According to a recent report cited in Basalt.Today, basalt fiber manufacturing is expected to become a $200 million industry worldwide by 2020. Could Hawaii stand to benefit by joining this niche industry? The answer may soon become clear.

With support from Rep. Mark Nakashima, PISCES secured funding this year to conduct a market feasibility study for a Continuous Basalt Fiber (CBF) manufacturing operation in Hawaii. PISCES expects to release a Request for Proposal (RFP) before the end of 2017 to invite qualified engineering firms to submit proposals for the study.

Though lesser known, CBF is an innovative material with applications and benefits that outweigh alternatives like glass and carbon-based fiber products. CBF is abrasion and corrosion resistant, has higher heat tolerance and superior insulation properties. Furthermore, basalt fibers are eco-friendly to produce, requiring no chemicals additives or aggregates during production. They can be used in a wide variety of applications including durable fabrics, aircraft materials, rebar and a host of other construction materials.

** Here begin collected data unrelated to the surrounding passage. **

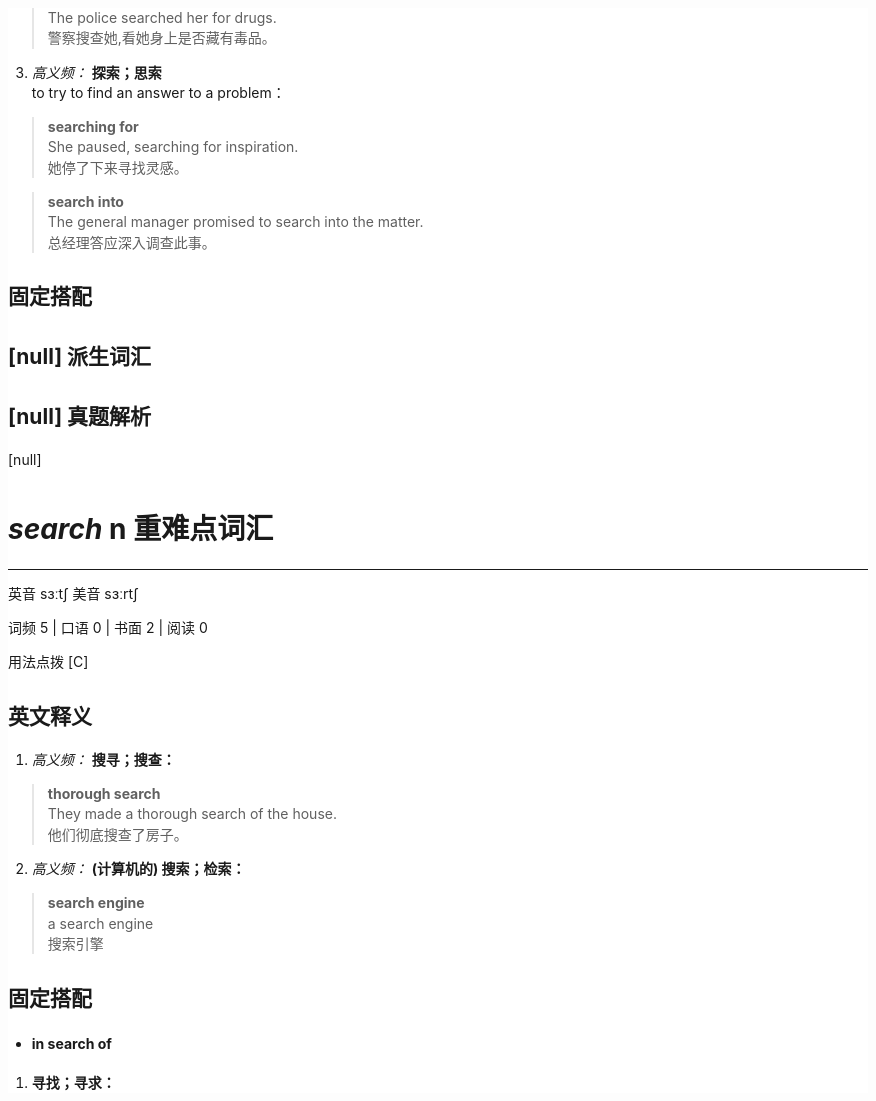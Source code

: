 > The police searched her for drugs.   
> 警察搜查她,看她身上是否藏有毒品。

3. *高义频：* **探索；思索**  
to try to find an answer to a problem：


> **searching for**  
> She paused, searching for inspiration.   
> 她停了下来寻找灵感。

> **search into**  
> The general manager promised to search into the matter.   
> 总经理答应深入调查此事。

固定搭配
---
[null]
派生词汇
---
[null]
真题解析
---
[null]


# ***search*** n  重难点词汇
---
英音 sɜːtʃ     美音 sɜːrtʃ

词频 5 | 口语 0 | 书面 2 | 阅读 0

用法点拨  [C]

英文释义
---
1. *高义频：* **搜寻；搜查：**  


> **thorough search**  
> They made a thorough search of the house.   
> 他们彻底搜查了房子。

2. *高义频：* **(计算机的) 搜索；检索：**  


> **search engine**  
> a search engine   
> 搜索引擎

固定搭配
---
- #### in search of 
1. **寻找；寻求：**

However, to produce the extremely fine filaments found in CBF, the raw basalt source must meet a specific chemical profile. While it’s no secret that the Hawaiian Islands are primarily composed of basaltic lava rock, it may be lesser known that Hawaii Island’s basalt has the ideal chemical profile needed to make CBF. Worldwide, there are many mines and open-air quarries producing raw basalt fines, but analysis shows that only a limited number of these locations possess the type of basalt needed to make the thin filaments in continuous basalt fiber.

PISCES’ upcoming market study aims to find out if Hawaii can profitably contribute to the growing CBF industry valued at hundreds of millions of dollars. A successful operation in Hawaii would mean new manufacturing jobs, economic growth and business opportunities, as well as a sustainable new construction material with a wide variety of uses.